Some varieties of Parsnip needed to go in, in February, but the variety that I am growing this time has a quicker maturation time so can be sown later in the Spring. Some People try starting them off in Trays, but I was always told that if you Transplanted Root Crops like Parsnips and Carrots they would develop “Forked,” roots, so I always sow mine directly in the ground where they are to grow.
My Greenhouse also has a number of large Pots of Jerusalem Artichokes in. The idea is not to grow them in the Pots, but just start them off so that they can be sold in the Plant Sale. In Pots the Tubers are susceptible to damage by Frost so I have to keep putting them in the Greenhouse over night when Frosts are forecast. Normally this is the time to be Planting the Tubers outdoors in the ground though where they will be OK with the cold.
However, my Cannas lilies definitely need to be kept warm even though they are starting to shoot. In a week, or two, as the Shoots develop, I will be able to divide up the Plants and re-pot them bulking up the number of Plants that I have. Several people have already asked me for Plants as they are ridiculously expensive to buy later on in the Summer. I have 3 different varieties if they all come through the Winter. I have one that is tall and very spectacular with large red flowers, along with a much shorter yellow flowered one and one with a lovely variegated leaf.

We have had large, Communal, Compost Bins for some years now and one of the jobs that I have taken upon myself as a Committee Member is to maintain them along with the Compost Storage Area. With this in mind I do all that I can to encourage Plot Holders to make use of the Compost on their Plots. As a consequence of this I often help barrow Compost onto other people’s Plots.
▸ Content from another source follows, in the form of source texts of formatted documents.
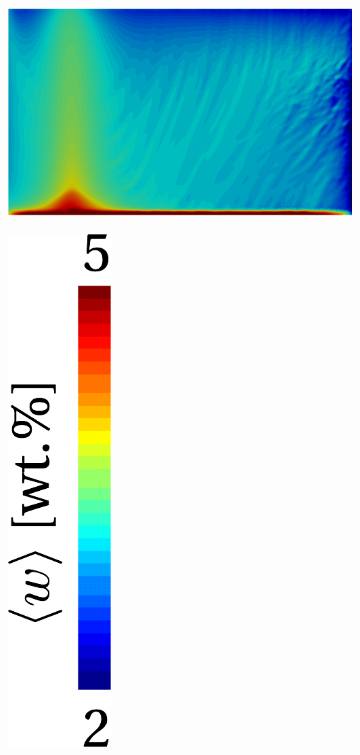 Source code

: \begin{figure}[htbp]
\centering
  \begin{subfigure}[t]{0.4\textwidth}
    \centering
  \includegraphics[width=\textwidth]{Chapter5/Graphics/2d/ref_7000s_nosliptop.png}
  \caption{}
    \label{fig:noslip7000}
  \end{subfigure}
  \begin{subfigure}[t]{0.15\textwidth}
    \centering
  \includegraphics[width=0.3\textwidth]{Chapter5/Graphics/2d/colorbar.pdf}

\end{subfigure}
\end{figure}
The site is built on a slope that doesn’t look much, but when pushing a heavy Wheelbarrow up it, it is very tiring. So, when a new Plot Holder said that they were putting in a series of Raised Beds, I offered to help. They said that they had got a Motorised Wheelbarrow at the Stables that they could bring up to make life a bit easier and I was fascinated. They duly brought it up to the site on a small trailer with some spare batteries and we got to work with it.

A number of years ago one of the long running sitcoms did a skit on a motorised Wheelbarrow, so at the time, I never thought for one moment that they actually existed, but there it was, in front of me, and quite capable of powering up the slope with a good hundredweight, or more of Compost in it. I was told that the running time was anything up to one hour depending on its use and it had 2 forward speeds with a reverse as well. Travelling fully laden at a gentle walking speed with some sort of Sprung, or hydraulic tipping facility to empty the barrow, it did everything except fill itself! Costing around £500 new they are not cheap, but what a tool for the elderly of infirm, or just to make life easier!

My own Compost Heap had to be dug out and barrowed away by hand and after some 12 barrows had gone onto my Bean Bed I was quite tired, although the Beans will enjoy it as they like to get their roots down into a good, thick layer of Compost. The remainder of my Compost Heap was bagged up so that I could take it home and use it in potting my rooted Fig cuttings and also to use it to fill other large pots. It is a bit rough so I don’t actually pot in it, but use the compost to fill up the space in the bottom of large Pots, below the Plants roots. Then I top up the pots and around the Plants with some finer stuff.
Along with the Figs, I potted up some divisions from my Aronia bush that is well established on my plot. The Aronia is definitely a Multi Stemmed Plant and can always be relied on to provide partly rooted stems that are easily cut away from the bulk of the fruiting plant. They take a little while to root into the pots properly, but will happily do so as they leaf up. These will be added to my ever growing collection of Plants destined for the Plant Sale that will be upon us before we realise.